#### THE PROBLEM
Scan the material below for every line with the string "unchecked", and copy those lines.

#### SUPPLIED RECORDS
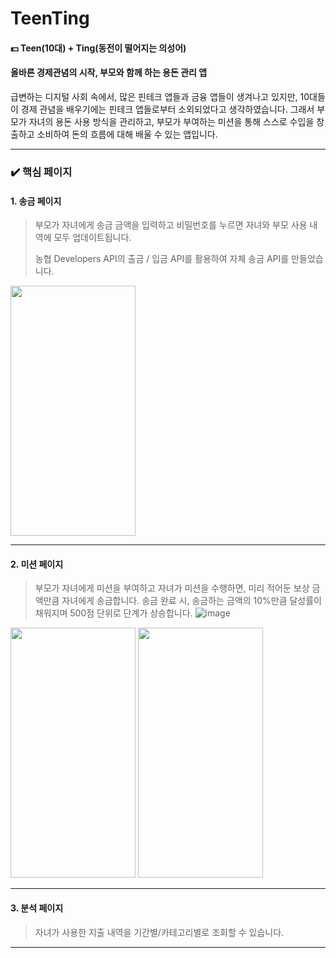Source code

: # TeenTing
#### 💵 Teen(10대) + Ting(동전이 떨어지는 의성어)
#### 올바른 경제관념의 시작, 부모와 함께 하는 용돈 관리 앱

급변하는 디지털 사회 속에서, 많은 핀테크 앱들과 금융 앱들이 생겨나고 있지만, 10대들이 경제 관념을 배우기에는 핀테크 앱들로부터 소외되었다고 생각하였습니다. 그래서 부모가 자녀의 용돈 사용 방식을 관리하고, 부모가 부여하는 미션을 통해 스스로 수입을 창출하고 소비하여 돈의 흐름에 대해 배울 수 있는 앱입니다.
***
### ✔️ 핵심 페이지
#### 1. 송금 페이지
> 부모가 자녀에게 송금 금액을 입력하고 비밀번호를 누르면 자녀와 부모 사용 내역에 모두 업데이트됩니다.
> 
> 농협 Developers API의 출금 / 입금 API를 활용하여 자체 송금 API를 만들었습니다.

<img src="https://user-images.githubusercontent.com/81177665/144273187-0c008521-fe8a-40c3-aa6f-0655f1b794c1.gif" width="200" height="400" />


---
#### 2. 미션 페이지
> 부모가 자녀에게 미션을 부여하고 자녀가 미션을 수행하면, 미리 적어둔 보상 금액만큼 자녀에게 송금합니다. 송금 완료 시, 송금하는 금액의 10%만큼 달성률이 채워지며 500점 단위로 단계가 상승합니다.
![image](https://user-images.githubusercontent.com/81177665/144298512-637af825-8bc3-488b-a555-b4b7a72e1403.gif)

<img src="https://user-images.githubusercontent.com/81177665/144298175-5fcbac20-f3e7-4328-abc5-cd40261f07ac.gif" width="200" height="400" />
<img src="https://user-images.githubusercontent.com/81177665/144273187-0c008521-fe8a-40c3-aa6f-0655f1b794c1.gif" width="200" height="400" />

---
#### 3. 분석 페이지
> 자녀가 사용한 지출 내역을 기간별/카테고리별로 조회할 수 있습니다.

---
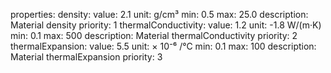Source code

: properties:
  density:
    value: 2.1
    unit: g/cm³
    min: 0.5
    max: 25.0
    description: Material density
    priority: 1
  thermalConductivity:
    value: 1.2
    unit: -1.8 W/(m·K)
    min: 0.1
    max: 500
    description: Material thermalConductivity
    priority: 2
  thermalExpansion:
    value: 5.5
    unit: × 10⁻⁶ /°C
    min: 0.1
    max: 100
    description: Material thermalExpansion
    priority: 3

--

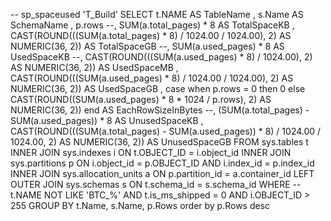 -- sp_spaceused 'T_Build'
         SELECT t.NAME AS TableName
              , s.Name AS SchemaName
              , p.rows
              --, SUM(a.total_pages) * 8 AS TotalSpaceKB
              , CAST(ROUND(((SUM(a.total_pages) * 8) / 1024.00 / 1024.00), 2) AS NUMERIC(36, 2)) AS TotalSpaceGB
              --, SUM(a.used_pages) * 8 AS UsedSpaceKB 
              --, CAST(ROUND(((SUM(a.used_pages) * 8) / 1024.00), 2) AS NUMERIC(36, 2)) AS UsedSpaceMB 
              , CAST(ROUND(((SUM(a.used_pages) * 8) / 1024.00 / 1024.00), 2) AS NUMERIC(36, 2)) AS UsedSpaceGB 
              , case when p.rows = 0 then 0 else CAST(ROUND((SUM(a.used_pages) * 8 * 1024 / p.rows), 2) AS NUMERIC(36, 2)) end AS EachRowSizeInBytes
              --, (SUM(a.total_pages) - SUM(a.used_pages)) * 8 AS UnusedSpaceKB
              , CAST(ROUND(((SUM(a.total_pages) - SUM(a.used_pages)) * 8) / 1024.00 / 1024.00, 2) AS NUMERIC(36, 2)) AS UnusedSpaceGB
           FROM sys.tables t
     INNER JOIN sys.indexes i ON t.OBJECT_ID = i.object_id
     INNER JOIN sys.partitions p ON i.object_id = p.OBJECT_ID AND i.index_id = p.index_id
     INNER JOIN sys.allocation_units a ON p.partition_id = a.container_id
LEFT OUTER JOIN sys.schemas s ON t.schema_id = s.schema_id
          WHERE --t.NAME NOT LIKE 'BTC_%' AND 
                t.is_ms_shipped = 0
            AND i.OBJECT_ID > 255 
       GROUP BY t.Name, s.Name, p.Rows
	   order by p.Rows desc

---

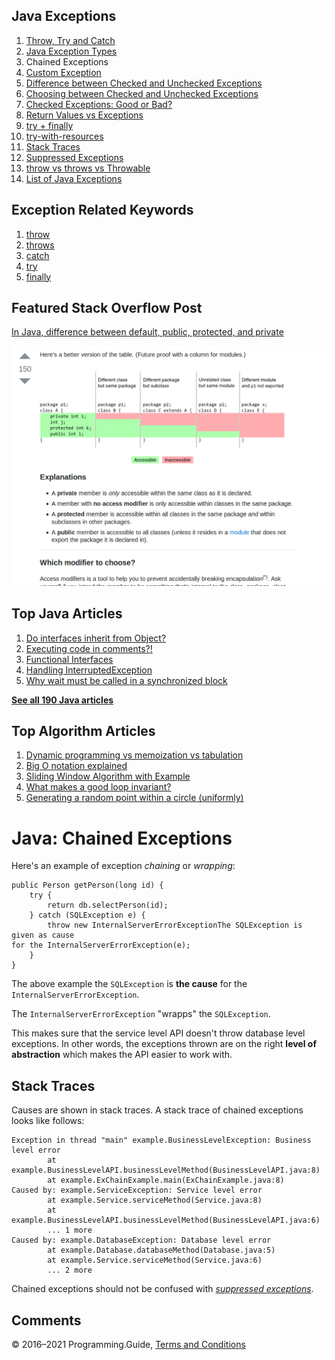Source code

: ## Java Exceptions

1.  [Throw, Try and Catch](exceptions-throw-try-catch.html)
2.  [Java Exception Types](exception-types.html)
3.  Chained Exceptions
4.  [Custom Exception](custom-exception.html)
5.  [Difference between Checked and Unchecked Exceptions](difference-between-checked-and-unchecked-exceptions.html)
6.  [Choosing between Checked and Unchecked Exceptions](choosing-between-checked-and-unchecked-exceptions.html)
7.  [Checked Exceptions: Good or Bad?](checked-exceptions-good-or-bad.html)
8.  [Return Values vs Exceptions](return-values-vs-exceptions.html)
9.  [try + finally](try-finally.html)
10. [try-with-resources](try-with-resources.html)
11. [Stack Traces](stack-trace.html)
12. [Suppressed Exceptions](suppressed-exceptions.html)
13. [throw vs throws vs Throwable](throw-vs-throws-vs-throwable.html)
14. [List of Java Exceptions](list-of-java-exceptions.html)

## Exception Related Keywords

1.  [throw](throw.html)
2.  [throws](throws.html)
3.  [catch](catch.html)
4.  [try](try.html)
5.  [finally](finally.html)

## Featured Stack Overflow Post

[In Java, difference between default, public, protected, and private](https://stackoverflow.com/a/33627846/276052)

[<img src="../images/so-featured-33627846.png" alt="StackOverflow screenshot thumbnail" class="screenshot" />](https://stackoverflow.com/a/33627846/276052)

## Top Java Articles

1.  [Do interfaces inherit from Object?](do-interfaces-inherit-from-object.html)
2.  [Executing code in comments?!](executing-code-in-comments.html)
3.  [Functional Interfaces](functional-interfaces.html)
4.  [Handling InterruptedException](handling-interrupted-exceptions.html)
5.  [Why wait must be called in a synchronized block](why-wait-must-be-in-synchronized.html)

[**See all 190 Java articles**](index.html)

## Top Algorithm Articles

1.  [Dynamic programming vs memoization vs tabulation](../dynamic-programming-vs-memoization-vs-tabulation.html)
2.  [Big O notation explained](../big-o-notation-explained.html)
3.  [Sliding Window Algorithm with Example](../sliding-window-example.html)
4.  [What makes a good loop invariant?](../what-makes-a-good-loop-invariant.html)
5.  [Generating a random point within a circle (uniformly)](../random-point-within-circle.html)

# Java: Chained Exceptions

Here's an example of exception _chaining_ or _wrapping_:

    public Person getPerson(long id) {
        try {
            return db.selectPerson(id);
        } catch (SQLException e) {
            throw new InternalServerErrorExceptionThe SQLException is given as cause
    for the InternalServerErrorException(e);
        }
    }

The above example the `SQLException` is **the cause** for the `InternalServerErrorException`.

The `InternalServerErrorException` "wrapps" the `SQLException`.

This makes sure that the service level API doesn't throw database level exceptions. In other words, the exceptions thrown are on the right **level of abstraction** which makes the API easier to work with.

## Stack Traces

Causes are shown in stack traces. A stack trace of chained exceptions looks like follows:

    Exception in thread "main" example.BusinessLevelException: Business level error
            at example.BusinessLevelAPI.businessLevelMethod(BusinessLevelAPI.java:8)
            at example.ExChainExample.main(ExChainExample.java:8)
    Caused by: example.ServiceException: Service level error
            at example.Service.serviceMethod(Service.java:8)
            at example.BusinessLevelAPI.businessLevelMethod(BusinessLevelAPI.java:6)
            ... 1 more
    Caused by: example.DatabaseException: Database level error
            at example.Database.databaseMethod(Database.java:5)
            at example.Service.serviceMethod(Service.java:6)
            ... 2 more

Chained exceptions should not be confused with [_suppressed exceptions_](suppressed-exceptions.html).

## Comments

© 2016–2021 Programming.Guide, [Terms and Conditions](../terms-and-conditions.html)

#### WRITTEN ANSWER
5.  [Difference between Checked and Unchecked Exceptions](difference-between-checked-and-unchecked-exceptions.html)
6.  [Choosing between Checked and Unchecked Exceptions](choosing-between-checked-and-unchecked-exceptions.html)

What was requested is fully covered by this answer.